» **Task prompt**:
Nothing is needed except the lines below that run from the one with "10. Buy Now" through the one with "they searched for", repeated exactly.

Pictures paired with source code
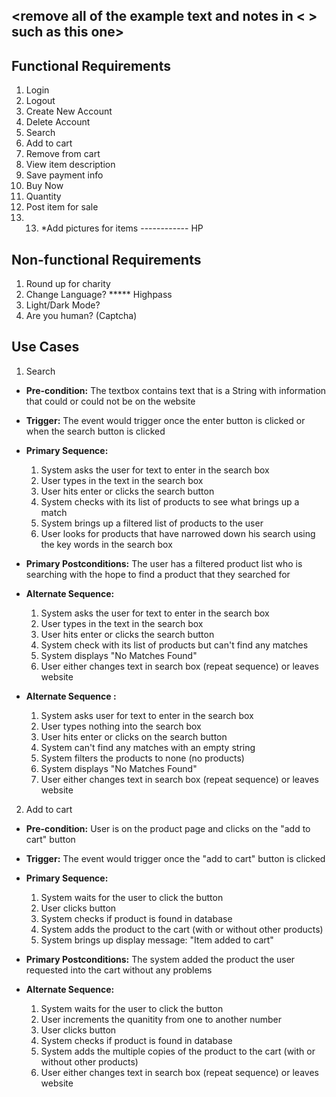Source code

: ## <remove all of the example text and notes in < > such as this one>

## Functional Requirements

1. Login
2. Logout
3. Create New Account
4. Delete Account
5. Search
6. Add to cart
7. Remove from cart
8. View item description
9. Save payment info
10. Buy Now
11. Quantity 
12. Post item for sale
13. 13. *Add pictures for items  ------------ HP

## Non-functional Requirements

1. Round up for charity
2. Change Language? ***** Highpass
3. Light/Dark Mode?
4. Are you human? (Captcha)

## Use Cases

1. Search 
- **Pre-condition:** <can be a list or short description> The textbox contains text that is a String with information that could or could not be on the website

- **Trigger:** <can be a list or short description> The event would trigger once the enter button is clicked or when the search button is clicked

- **Primary Sequence:**
  
  1. System asks the user for text to enter in the search box
  2. User types in the text in the search box
  3. User hits enter or clicks the search button
  4. System checks with its list of products to see what brings up a match
  5. System brings up a filtered list of products to the user
  6. User looks for products that have narrowed down his search using the key words in the search box

- **Primary Postconditions:** <can be a list or short description> The user has a filtered product list who is searching with the hope to find a product that they searched for

- **Alternate Sequence:** <you can have more than one alternate sequence to describe multiple issues that may arise>
  
  1. System asks the user for text to enter in the search box
  2. User types in the text in the search box
  3. User hits enter or clicks the search button
  4. System check with its list of products but can't find any matches
  5. System displays "No Matches Found"
  6. User either changes text in search box (repeat sequence) or leaves website

- **Alternate Sequence <optional>:** <you can have more than one alternate sequence to describe multiple issues that may arise>
  
  1. System asks user for text to enter in the search box
  2. User types nothing into the search box
  3. User hits enter or clicks on the search button
  4. System can't find any matches with an empty string
  5. System filters the products to none (no products)
  6. System displays "No Matches Found"
  7. User either changes text in search box (repeat sequence) or leaves website

2. Add to cart
- **Pre-condition:** <can be a list or short description> User is on the product page and clicks on the "add to cart" button

- **Trigger:** <can be a list or short description> The event would trigger once the "add to cart" button is clicked 

- **Primary Sequence:**
  
  1. System waits for the user to click the button
  2. User clicks button
  3. System checks if product is found in database
  4. System adds the product to the cart (with or without other products)
  5. System brings up display message: "Item added to cart"

- **Primary Postconditions:** <can be a list or short description> The system added the product the user requested into the cart without any problems

- **Alternate Sequence:** <you can have more than one alternate sequence to describe multiple issues that may arise>
  
  1. System waits for the user to click the button
  2. User increments the quanitity from one to another number
  3. User clicks button
  4. System checks if product is found in database
  5. System adds the multiple copies of the product to the cart (with or without other products)
  6. User either changes text in search box (repeat sequence) or leaves website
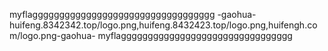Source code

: myflagggggggggggggggggggggggggggggggggg
-gaohua-huifeng.8342342.top/logo.png,huifeng.8432423.top/logo.png,huifengh.com/logo.png-gaohua-
myflagggggggggggggggggggggggggggggggg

» **Written reply**:
10. Buy Now
11. Quantity 
12. Post item for sale
13. 13. *Add pictures for items  ------------ HP

## Non-functional Requirements

1. Round up for charity
2. Change Language? ***** Highpass
3. Light/Dark Mode?
4. Are you human? (Captcha)

## Use Cases

1. Search 
- **Pre-condition:** <can be a list or short description> The textbox contains text that is a String with information that could or could not be on the website

- **Trigger:** <can be a list or short description> The event would trigger once the enter button is clicked or when the search button is clicked

- **Primary Sequence:**
  
  1. System asks the user for text to enter in the search box
  2. User types in the text in the search box
  3. User hits enter or clicks the search button
  4. System checks with its list of products to see what brings up a match
  5. System brings up a filtered list of products to the user
  6. User looks for products that have narrowed down his search using the key words in the search box

- **Primary Postconditions:** <can be a list or short description> The user has a filtered product list who is searching with the hope to find a product that they searched for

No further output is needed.